Methods:: The Danish pedigree analysed consists of 9 family members presenting with typical symptoms of CSNB in three generations. In addition to standard ophthalmologic examination, dynamic visual field measurement, colour vision testing, dark adaptometry, and full-field ERG recording were performed.

Results:: Linkage analysis with markers corresponding to loci that map close to RHO and PDE6B yielded negative lod scores, making it unlikely that these genes are implicated in this family. In two-point analysis, D3S1289, the locus close to GNAT1, gave positive lod scores with Zmax=1.81 at theta=0.00. We identified a novel heterozygous C to G transversion (c.598C>G) in exon 6 of GNAT1 that encodes a p.Gln200Glu substitution (CAG>GAG) in the evolutionarily conserved Switch 2 region of alpha-transducin. The mutation results in loss of a TseI site and we showed that the c.598C>G mutation was present in all affected family members in heterozygous state. The c.598C>G change was absent from 104 alleles of unaffected and unrelated controls.

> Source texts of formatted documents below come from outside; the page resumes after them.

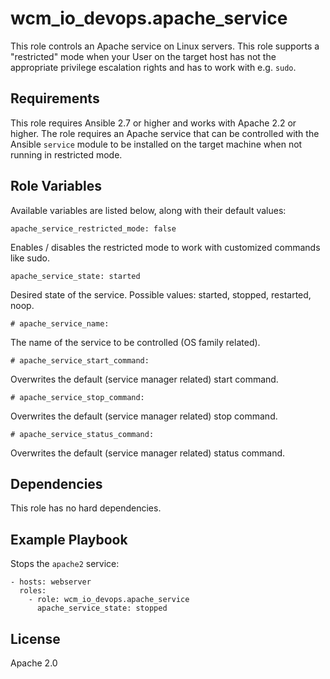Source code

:# wcm_io_devops.apache_service

This role controls an Apache service on Linux servers. This role
supports a "restricted" mode when your User on the target host has not
the appropriate privilege escalation rights and has to work with e.g.
`sudo`.

## Requirements

This role requires Ansible 2.7 or higher and works with Apache 2.2 or
higher. The role requires an Apache service that can be controlled with
the Ansible `service` module to be installed on the target machine when
not running in restricted mode.

## Role Variables

Available variables are listed below, along with their default values:

    apache_service_restricted_mode: false

Enables / disables the restricted mode to work with customized commands like sudo.

    apache_service_state: started

Desired state of the service. Possible values: started, stopped, restarted, noop.

    # apache_service_name:

The name of the service to be controlled (OS family related).

    # apache_service_start_command:

Overwrites the default (service manager related) start command.

    # apache_service_stop_command:

Overwrites the default (service manager related) stop command.

    # apache_service_status_command:

Overwrites the default (service manager related) status command.

## Dependencies

This role has no hard dependencies.

## Example Playbook

Stops the `apache2` service:

	- hosts: webserver
	  roles:
	    - role: wcm_io_devops.apache_service
	      apache_service_state: stopped

## License

Apache 2.0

Computer modeling based on the known crystal structure of transducin suggests that the mutant protein exhibits impaired GTPase activity, thereby leading to constitutive activation of phototransduction. This assumption is in line with previously published in vitro activity data for a recombinant mutant protein.

Conclusions:: Our findings support the general observation that inappropriately activating mutants of various members of the rod phototransduction cascade represent the major molecular cause of adCSNB.